1. Microsoft Excel: Every investigative journalist needs Microsoft Excel and needs to understand how to create at least one new or interesting data point or sentence from an Excel document.

2. Encrypted email: Communicate safely with Pretty Good Privacy (PGP), Thunderbird or Mailvelope encrypted emails. We only work with journalists that have encrypted email.

3. Encrypted mobile phone communication: Download an app like Signal Private Messenger on your mobile phone for encrypted calls and messages.

What is the big lesson learned from this project that you would like to pass along?

The big lesson from any investigation that tackles large, well-financed industries is not to be put off by colour and fluff. Mining companies are very good at producing glossy documents and annual reports of 150 pages and maybe only on page 139 will you find a sentence that will tell you something of real interest. Go the extra mile, stay an extra hour at work and read the whole report, quarterly update or environmental impact assessment and find that little bit of information that nobody else has found.

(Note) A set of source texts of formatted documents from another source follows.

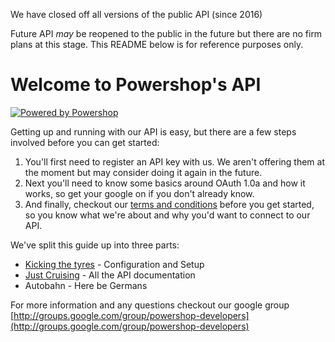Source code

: We have closed off all versions of the public API (since 2016)

Future API _may_ be reopened to the public in the future but there are no firm plans at this stage. This README below is for reference purposes only.

Welcome to Powershop's API
=============

[![Powered by Powershop](powershop.png)](http://www.powershop.com)

Getting up and running with our API is easy, but there are a few steps involved before you can get started:

1. You'll first need to register an API key with us. We aren't offering them at the moment but may consider doing it again in the future.
2. Next you'll need to know some basics around OAuth 1.0a and how it works, so get your google on if you don't already know.
3. And finally, checkout our [terms and conditions](https://github.com/powershop/powershop-api/blob/master/doc/API%20terms%20and%20conditions.pdf) before you get started, so you know what we're about and why you'd want to connect to our API.

We've split this guide up into three parts:

* [Kicking the tyres](https://github.com/powershop/powershop-api/wiki/Configuration-&-Setup) - Configuration and Setup
* [Just Cruising](https://github.com/powershop/powershop-api/wiki/API-Documentation) - All the API documentation
* Autobahn - Here be Germans

 
For more information and any questions checkout our google group [http://groups.google.com/group/powershop-developers](http://groups.google.com/group/powershop-developers)

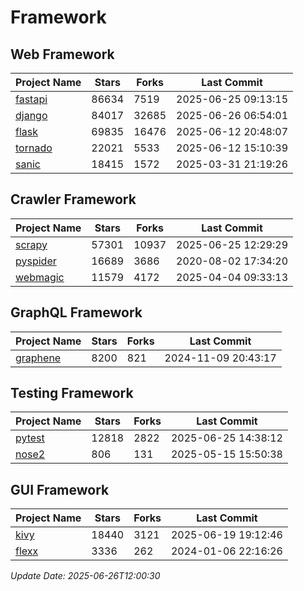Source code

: # Framework

## Web Framework
| Project Name | Stars | Forks | Last Commit |
| ------------ | ----- | ----- | ----------- |
| [fastapi](https://github.com/fastapi/fastapi) | 86634 | 7519 | 2025-06-25 09:13:15 |
| [django](https://github.com/django/django) | 84017 | 32685 | 2025-06-26 06:54:01 |
| [flask](https://github.com/pallets/flask) | 69835 | 16476 | 2025-06-12 20:48:07 |
| [tornado](https://github.com/tornadoweb/tornado) | 22021 | 5533 | 2025-06-12 15:10:39 |
| [sanic](https://github.com/sanic-org/sanic) | 18415 | 1572 | 2025-03-31 21:19:26 |

## Crawler Framework
| Project Name | Stars | Forks | Last Commit |
| ------------ | ----- | ----- | ----------- |
| [scrapy](https://github.com/scrapy/scrapy) | 57301 | 10937 | 2025-06-25 12:29:29 |
| [pyspider](https://github.com/binux/pyspider) | 16689 | 3686 | 2020-08-02 17:34:20 |
| [webmagic](https://github.com/code4craft/webmagic) | 11579 | 4172 | 2025-04-04 09:33:13 |

## GraphQL Framework
| Project Name | Stars | Forks | Last Commit |
| ------------ | ----- | ----- | ----------- |
| [graphene](https://github.com/graphql-python/graphene) | 8200 | 821 | 2024-11-09 20:43:17 |

## Testing Framework
| Project Name | Stars | Forks | Last Commit |
| ------------ | ----- | ----- | ----------- |
| [pytest](https://github.com/pytest-dev/pytest) | 12818 | 2822 | 2025-06-25 14:38:12 |
| [nose2](https://github.com/nose-devs/nose2) | 806 | 131 | 2025-05-15 15:50:38 |

## GUI Framework
| Project Name | Stars | Forks | Last Commit |
| ------------ | ----- | ----- | ----------- |
| [kivy](https://github.com/kivy/kivy) | 18440 | 3121 | 2025-06-19 19:12:46 |
| [flexx](https://github.com/flexxui/flexx) | 3336 | 262 | 2024-01-06 22:16:26 |

*Update Date: 2025-06-26T12:00:30*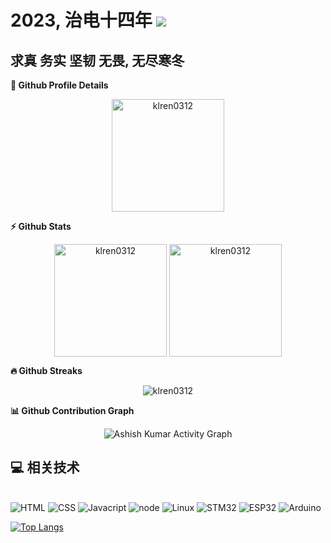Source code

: # 2023, 治电十四年  <a href="https://profile-counter.glitch.me/klren0312/count.svg"><img src="https://profile-counter.glitch.me/klren0312/count.svg" /></a>

## 求真 务实 坚韧 无畏, 无尽寒冬

<summary><b>🔎 Github Profile Details</b></summary>
<p align="center"><img height="180em" src="https://github-profile-summary-cards.vercel.app/api/cards/profile-details?username=klren0312&theme=github_dark" alt="klren0312" align = "center"/></p>

  <summary><b>⚡ Github Stats</b></summary>
<p align="center"><img height="180em" src="https://github-readme-stats.vercel.app/api?username=klren0312&hide_border=true&count_private=true&show_icons=true&theme=radical" alt="klren0312" align = "center"/>
<img height="180em" src="https://github-readme-stats.vercel.app/api/top-langs?username=klren0312&show_icons=true&locale=en&layout=compact&hide_border=true&theme=radical" alt="klren0312" align = "center"/></p>

 <summary><b>🔥 Github Streaks</b></summary>
<p align="center"><img src="https://github-readme-streak-stats.herokuapp.com/?user=klren0312&theme=black-ice&hide_border=true&stroke=0000&background=0D1117&ring=e05397&fire=e05397&currStreakLabel=e05397" alt="klren0312" /></p>

<summary><b>📊 Github Contribution Graph</b></summary>
<p align="center"<a href="#"><img alt="Ashish Kumar Activity Graph" src="https://activity-graph.herokuapp.com/graph?username=klren0312&bg_color=0D1117&color=e05397&line=e05397&point=FFFFFF&hide_border=true&" /></a></p>


## :computer: 相关技术

<div style="display: inline_block"><br>
  <img alt="HTML" src="https://img.shields.io/badge/HTML5-E34F26?style=for-the-badge&logo=html5&logoColor=white">
  <img alt="CSS" src="https://img.shields.io/badge/CSS3-1572B6?style=for-the-badge&logo=css3&logoColor=white">
  <img alt="Javacript" src="https://img.shields.io/badge/JavaScript-323330?style=for-the-badge&logo=javascript&logoColor=F7DF1E">
  <img alt="node" src="https://img.shields.io/badge/Node.js-339933?style=for-the-badge&logo=nodedotjs&logoColor=white">
  <img alt="Linux" src="https://img.shields.io/badge/Linux-FCC624?style=for-the-badge&logo=linux&logoColor=black">
  <img alt="STM32" src="https://img.shields.io/badge/ESP32-00979D?style=for-the-badge&logo=espressif&logoColor=white">
  <img alt="ESP32" src="https://img.shields.io/badge/STM32-00979D?style=for-the-badge&logo=STMicroelectronics&logoColor=white">
  <img alt="Arduino" src="https://img.shields.io/badge/Arduino-00979D?style=for-the-badge&logo=Arduino&logoColor=white">
</div>

[![Top Langs](https://github-readme-stats.vercel.app/api/top-langs/?username=klren0312&layout=compact&hide=html,css)](https://github-readme-stats.vercel.app/api/top-langs/?username=klren0312&layout=compact&hide=html,css)
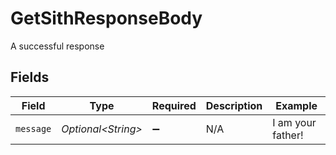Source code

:# GetSithResponseBody

A successful response


## Fields

| Field               | Type                | Required            | Description         | Example             |
| ------------------- | ------------------- | ------------------- | ------------------- | ------------------- |
| `message`           | *Optional\<String>* | :heavy_minus_sign:  | N/A                 | I am your father!   |
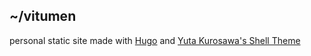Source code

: ## ~/vitumen


personal static site made with [Hugo](https://gohugo.io/ "Hugo") and [Yuta Kurosawa's Shell Theme](https://github.com/Yukuro/hugo-theme-shell "Hugo Theme:Shell")
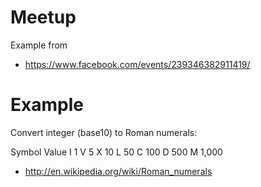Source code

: # Meetup 

Example from 

- https://www.facebook.com/events/239346382911419/


# Example 

Convert integer (base10) to Roman numerals: 

Symbol	Value
I	1
V	5
X	10
L	50
C	100
D	500
M	1,000


- http://en.wikipedia.org/wiki/Roman_numerals

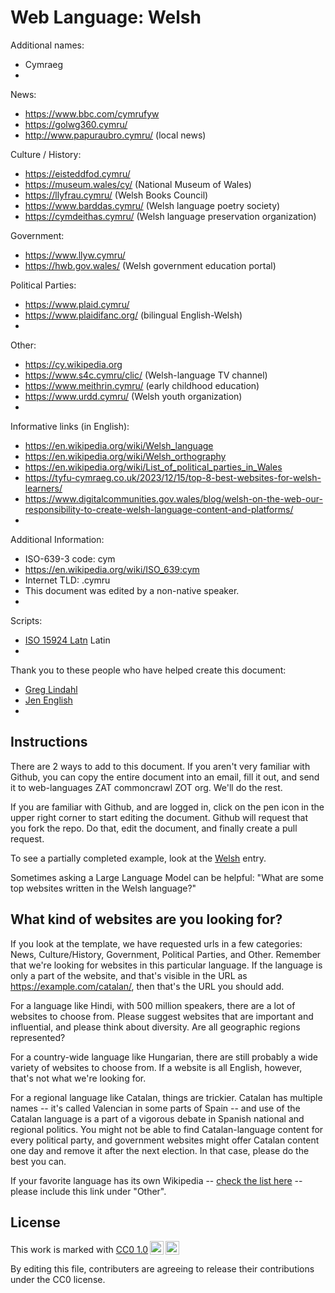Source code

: # Web Language: Welsh

Additional names:
- Cymraeg
- 

News:
- https://www.bbc.com/cymrufyw
- https://golwg360.cymru/
- http://www.papuraubro.cymru/ (local news)

Culture / History:
- https://eisteddfod.cymru/
- https://museum.wales/cy/ (National Museum of Wales)
- https://llyfrau.cymru/ (Welsh Books Council)
- https://www.barddas.cymru/ (Welsh language poetry society)
- https://cymdeithas.cymru/ (Welsh language preservation organization)

Government:
- https://www.llyw.cymru/
- https://hwb.gov.wales/ (Welsh government education portal)

Political Parties:
- https://www.plaid.cymru/
- https://www.plaidifanc.org/ (bilingual English-Welsh)
- 

Other:
- https://cy.wikipedia.org
- https://www.s4c.cymru/clic/ (Welsh-language TV channel)
- https://www.meithrin.cymru/ (early childhood education)
- https://www.urdd.cymru/ (Welsh youth organization)
- 

Informative links (in English):
- https://en.wikipedia.org/wiki/Welsh_language
- https://en.wikipedia.org/wiki/Welsh_orthography
- https://en.wikipedia.org/wiki/List_of_political_parties_in_Wales
- https://tyfu-cymraeg.co.uk/2023/12/15/top-8-best-websites-for-welsh-learners/
- https://www.digitalcommunities.gov.wales/blog/welsh-on-the-web-our-responsibility-to-create-welsh-language-content-and-platforms/
- 

Additional Information:
- ISO-639-3 code: cym
- https://en.wikipedia.org/wiki/ISO_639:cym
- Internet TLD: .cymru
- This document was edited by a non-native speaker.
- 

Scripts:
- <a href="https://en.wikipedia.org/wiki/ISO_15924">ISO 15924 Latn</a> Latin
- 

Thank you to these people who have helped create this document:
- [Greg Lindahl](https://github.com/wumpus)
- [Jen English](https://github.com/jenenglish)
- 

## Instructions

There are 2 ways to add to this document. If you aren't very familiar
with Github, you can copy the entire document into an email, fill it
out, and send it to web-languages ZAT commoncrawl ZOT org. We'll do the rest.

If you are familiar with Github, and are logged in, click on the pen
icon in the upper right corner to start editing the document.
Github will request that you fork the repo. Do that, edit the
document, and finally create a pull request.

To see a partially completed example, look at the
[Welsh](../living/welsh.md) entry.

Sometimes asking a Large Language Model can be helpful: "What are some
top websites written in the Welsh language?"

## What kind of websites are you looking for?

If you look at the template, we have requested urls in a few
categories: News, Culture/History, Government, Political Parties, and
Other. Remember that we're looking for websites in this particular
language. If the language is only a part of the website, and that's
visible in the URL as https://example.com/catalan/, then that's the
URL you should add.

For a language like Hindi, with 500 million speakers, there are a lot
of websites to choose from. Please suggest websites that are important
and influential, and please think about diversity. Are all geographic
regions represented?

For a country-wide language like Hungarian, there are still probably a
wide variety of websites to choose from. If a website is all English,
however, that's not what we're looking for.

For a regional language like Catalan, things are trickier. Catalan has
multiple names -- it's called Valencian in some parts of Spain -- and
use of the Catalan language is a part of a vigorous debate in Spanish
national and regional politics. You might not be able to find
Catalan-language content for every political party, and government
websites might offer Catalan content one day and remove it after
the next election. In that case, please do the best you can.

If your favorite language has its own Wikipedia -- [check the list here](https://en.wikipedia.org/wiki/List_of_Wikipedias) --
please include this link under "Other".

## License

<p xmlns:cc="http://creativecommons.org/ns#" >This work is marked with <a href="https://creativecommons.org/publicdomain/zero/1.0/?ref=chooser-v1" target="_blank" rel="license noopener noreferrer" style="display:inline-block;">CC0 1.0<img style="height:22px!important;margin-left:3px;vertical-align:text-bottom;" src="https://mirrors.creativecommons.org/presskit/icons/cc.svg?ref=chooser-v1" alt=""><img style="height:22px!important;margin-left:3px;vertical-align:text-bottom;" src="https://mirrors.creativecommons.org/presskit/icons/zero.svg?ref=chooser-v1" alt=""></a></p>

By editing this file, contributers are agreeing to release their contributions under the CC0 license.
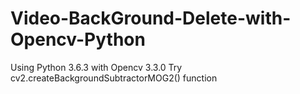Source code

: # Video-BackGround-Delete-with-Opencv-Python
Using Python 3.6.3 with Opencv 3.3.0
Try cv2.createBackgroundSubtractorMOG2() function
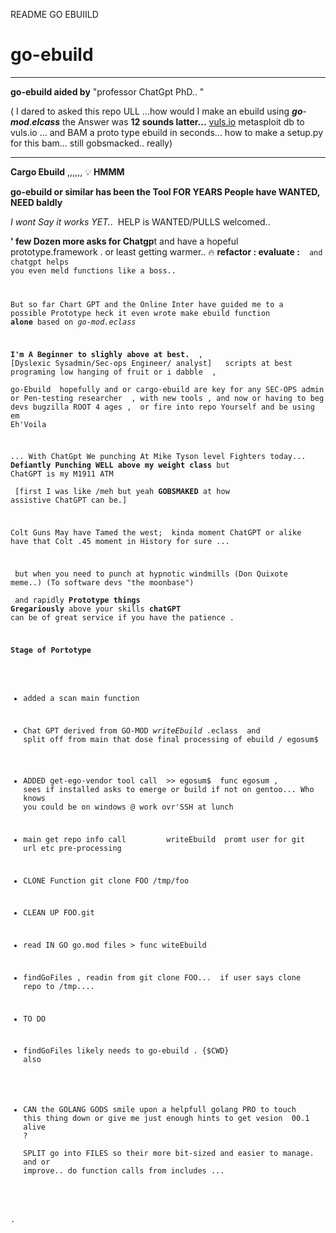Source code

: ﻿   README GO EBUIILD <!-- /\* Font Definitions \*/ @font-face {font-family:Wingdings; panose-1:5 0 0 0 0 0 0 0 0 0;} @font-face {font-family:"Cambria Math"; panose-1:2 4 5 3 5 4 6 3 2 4;} @font-face {font-family:"Segoe UI Emoji"; panose-1:2 11 5 2 4 2 4 2 2 3;} /\* Style Definitions \*/ p.MsoNormal, li.MsoNormal, div.MsoNormal {margin:0in; font-size:12.0pt; font-family:"Times New Roman",serif;} h1 {mso-style-link:"Heading 1 Char"; margin-right:0in; margin-left:0in; font-size:24.0pt; font-family:"Times New Roman",serif; font-weight:bold;} a:link, span.MsoHyperlink {color:blue; text-decoration:underline;} p {margin-right:0in; margin-left:0in; font-size:12.0pt; font-family:"Times New Roman",serif;} span.Heading1Char {mso-style-name:"Heading 1 Char"; mso-style-link:"Heading 1"; font-family:"Calibri Light",sans-serif; color:#2F5496;} .MsoChpDefault {font-size:10.0pt;} @page WordSection1 {size:8.5in 11.0in; margin:1.0in 1.0in 1.0in 1.0in;} div.WordSection1 {page:WordSection1;} /\* List Definitions \*/ ol {margin-bottom:0in;} ul {margin-bottom:0in;} -->

go-ebuild
=========

* * *

**go-ebuild aided by** "professor ChatGpt PhD.. "

( I dared to asked this repo ULL ...how would I make an ebuild using **_go_**\-**_mod_**.**_elcass_** the Answer was **12 sounds latter...** [vuls.io](vuls.io) metasploit db to vuls.io ... and BAM a proto type ebuild in seconds... how to make a setup.py for this bam... still gobsmacked.. really)

* * *

**Cargo Ebuild** ,,,,,, 💡 **HMMM**

**go-ebuild or similar has been the Tool FOR YEARS People have WANTED, NEED baldly**

_I wont Say it works YET._.  HELP is WANTED/PULLS welcomed..

**' few Dozen more asks for Chatgp**t and have a hopeful prototype.framework . or least getting warmer.. 🔥 **refactor : evaluate :**  <code snip or whole damn thing> and chatgpt helps you even meld functions like a boss..

But so far Chart GPT and the Online Inter have guided me to a possible Prototype heck it even wrote make ebuild function **alone** based on _go-mod.eclass_

**I'm A Beginner to slighly above at best.**  ,  \[Dyslexic Sysadmin/Sec-ops Engineer/ analyst\]   scripts at best programing low hanging of fruit or i dabble  ,  
go-Ebuild  hopefully and or cargo-ebuild are key for any SEC-OPS admin or Pen-testing researcher  , with new tools , and now or having to beg devs bugzilla ROOT 4 ages ,  or fire into repo Yourself and be using em Eh'Voila

... With ChatGpt We punching At Mike Tyson level Fighters today...   **Defiantly Punching WELL above my weight class** but ChatGPT is my M1911 ATM  
 \[first I was like /meh but yeah **GOBSMAKED** at how assistive ChatGPT can be.\]

Colt Guns May have Tamed the west;  kinda moment ChatGPT or alike have that Colt .45 moment in History for sure ...

 but when you need to punch at hypnotic windmills (Don Quixote meme..) (To software devs "the moonbase")  
 and rapidly **Prototype things** **Gregariously** above your skills **chatGPT** can be of great service if you have the patience .

**Stage of Portotype**

*   added a scan main function
*   Chat GPT derived from GO-MOD _writeEbuild_ .eclass  and split off from main that dose final processing of ebuild / egosum$         
*   ADDED get-ego-vendor tool call  >> egosum$  func egosum , sees if installed asks to emerge or build if not on gentoo... Who knows you could be on windows @ work ovr'SSH at lunch
*   main get repo info call         writeEbuild  promt user for git url etc pre-processing
*   CLONE Function git clone FOO /tmp/foo
*   CLEAN UP FOO.git
*   read IN GO go.mod files > func witeEbuild
*   findGoFiles , readin from git clone FOO...  if user says clone repo to /tmp....
*   TO DO

*   findGoFiles likely needs to go-ebuild . {$CWD} also                                                                                                                                                                                               
*   CAN the GOLANG GODS smile upon a helpfull golang PRO to touch this thing down or give me just enough hints to get vesion  00.1  alive ?  
    SPLIT go into FILES so their more bit-sized and easier to manage. and or improve.. do function calls from includes ...

.
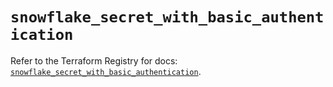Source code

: # `snowflake_secret_with_basic_authentication`

Refer to the Terraform Registry for docs: [`snowflake_secret_with_basic_authentication`](https://registry.terraform.io/providers/snowflake-labs/snowflake/0.99.0/docs/resources/secret_with_basic_authentication).
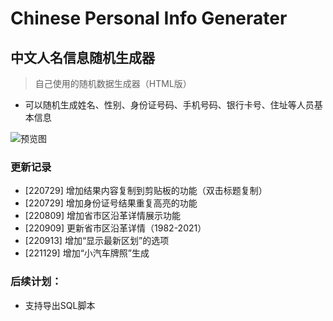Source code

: # Chinese Personal Info Generater

## 中文人名信息随机生成器

> 自己使用的随机数据生成器（HTML版）

- 可以随机生成姓名、性别、身份证号码、手机号码、银行卡号、住址等人员基本信息

![预览图](https://user-images.githubusercontent.com/50565040/183586346-ed3856f4-2bea-4b3c-a502-29c1f73eee47.png)




### 更新记录
- [220729] 增加结果内容复制到剪贴板的功能（双击标题复制）
- [220729] 增加身份证号结果重复高亮的功能
- [220809] 增加省市区沿革详情展示功能
- [220909] 更新省市区沿革详情（1982-2021）
- [220913] 增加“显示最新区划”的选项
- [221129] 增加“小汽车牌照”生成


### 后续计划：
- 支持导出SQL脚本
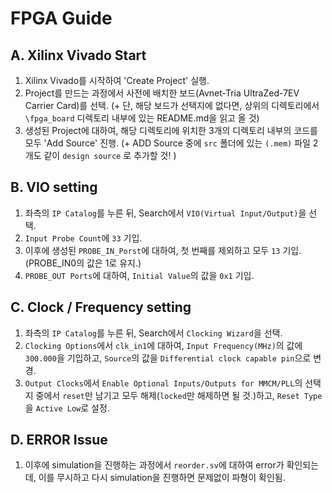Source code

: # FPGA Guide
## A. Xilinx Vivado Start
1. Xilinx Vivado를 시작하여 'Create Project' 실행.
2. Project를 만드는 과정에서 사전에 배치한 보드(Avnet-Tria UltraZed-7EV Carrier Card)를 선택.
(+ 단, 해당 보드가 선택지에 없다면, 상위의 디렉토리에서 `\fpga_board` 디렉토리 내부에 있는 README.md을 읽고 올 것)
3. 생성된 Project에 대하여, 해당 디렉토리에 위치한 3개의 디렉토리 내부의 코드를 모두 'Add Source' 진행.
(+ ADD Source 중에 `src` 폴더에 있는 `(.mem)` 파일 2개도 같이 `design source` 로 추가할 것!  )

## B. VIO setting
1. 좌측의 `IP Catalog`를 누른 뒤, Search에서 `VIO(Virtual Input/Output)`을 선택.
2. `Input Probe Count`에 `33` 기입.
3. 이후에 생성된 `PROBE_IN_Porst`에 대하여, 첫 번째를 제외하고 모두 `13` 기입.(PROBE_IN0의 값은 1로 유지.)
4. `PROBE_OUT Ports`에 대하여, `Initial Value`의 값을 `0x1` 기입. 

## C. Clock / Frequency setting
1. 좌측의 `IP Catalog`를 누른 뒤, Search에서 `Clocking Wizard`을 선택.
2. `Clocking Options`에서 `clk_in1`에 대하여, `Input Frequency(MHz)`의 값에 `300.000`을 기입하고, `Source`의 값을 `Differential clock capable pin`으로 변경.
3. `Output Clocks`에서 `Enable Optional Inputs/Outputs for MMCM/PLL`의 선택지 중에서 `reset`만 남기고 모두 해제(`locked`만 해제하면 될 것.)하고, `Reset Type`을 `Active Low`로 설정.

## D. ERROR Issue
1. 이후에 simulation을 진행하는 과정에서 `reorder.sv`에 대하여 error가 확인되는데, 이를 무시하고 다시 simulation을 진행하면 문제없이 파형이 확인됨.
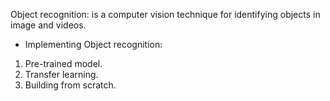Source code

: Object recognition: is a computer vision technique for identifying objects in image and videos.

-   Implementing Object recognition:
1. Pre-trained model.
2. Transfer learning.
3. Building from scratch. 
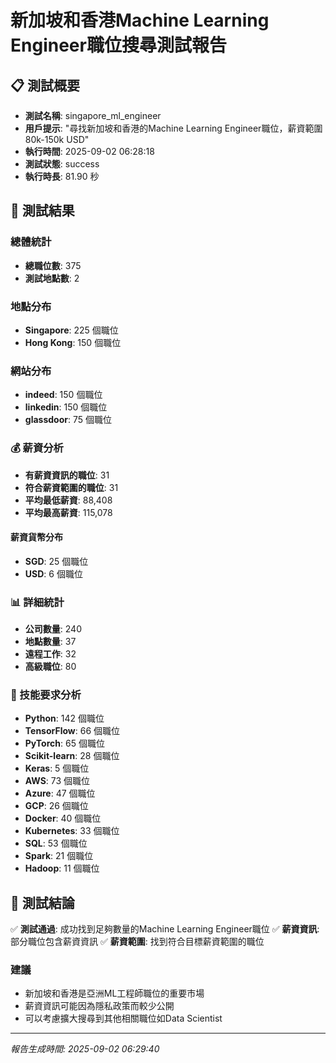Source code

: # 新加坡和香港Machine Learning Engineer職位搜尋測試報告

## 📋 測試概要

- **測試名稱**: singapore_ml_engineer
- **用戶提示**: "尋找新加坡和香港的Machine Learning Engineer職位，薪資範圍80k-150k USD"
- **執行時間**: 2025-09-02 06:28:18
- **測試狀態**: success
- **執行時長**: 81.90 秒

## 🎯 測試結果

### 總體統計
- **總職位數**: 375
- **測試地點數**: 2

### 地點分布
- **Singapore**: 225 個職位
- **Hong Kong**: 150 個職位

### 網站分布
- **indeed**: 150 個職位
- **linkedin**: 150 個職位
- **glassdoor**: 75 個職位

### 💰 薪資分析
- **有薪資資訊的職位**: 31
- **符合薪資範圍的職位**: 31
- **平均最低薪資**: 88,408
- **平均最高薪資**: 115,078

#### 薪資貨幣分布
- **SGD**: 25 個職位
- **USD**: 6 個職位

### 📊 詳細統計
- **公司數量**: 240
- **地點數量**: 37
- **遠程工作**: 32
- **高級職位**: 80

### 🔧 技能要求分析
- **Python**: 142 個職位
- **TensorFlow**: 66 個職位
- **PyTorch**: 65 個職位
- **Scikit-learn**: 28 個職位
- **Keras**: 5 個職位
- **AWS**: 73 個職位
- **Azure**: 47 個職位
- **GCP**: 26 個職位
- **Docker**: 40 個職位
- **Kubernetes**: 33 個職位
- **SQL**: 53 個職位
- **Spark**: 21 個職位
- **Hadoop**: 11 個職位

## 🎯 測試結論

✅ **測試通過**: 成功找到足夠數量的Machine Learning Engineer職位
✅ **薪資資訊**: 部分職位包含薪資資訊
✅ **薪資範圍**: 找到符合目標薪資範圍的職位

### 建議
- 新加坡和香港是亞洲ML工程師職位的重要市場
- 薪資資訊可能因為隱私政策而較少公開
- 可以考慮擴大搜尋到其他相關職位如Data Scientist

---

*報告生成時間: 2025-09-02 06:29:40*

Alvin Ntibinyane from Botswana was one of the reporters that took part in the Fatal Extraction project. Thinking back about the project he explains: “I researched allegations of unfair compensation for farmers who were removed from their land to make way for an Australian copper mine. My main sources were the farmers who had sold their land. They also gave me most of the documents. We found out that if this mining company had compensated them in Australia, they would have received around twenty times more money. I asked my government, who was pushing the negotiations for the compensation, questions about the compensation figures and about the land policy in general but they were not forthcoming. Botswana does not have access to information laws and we rely on the goodwill of citizens to pass to us critical documents. We had some stories without any comment from the government that was the biggest challenge.”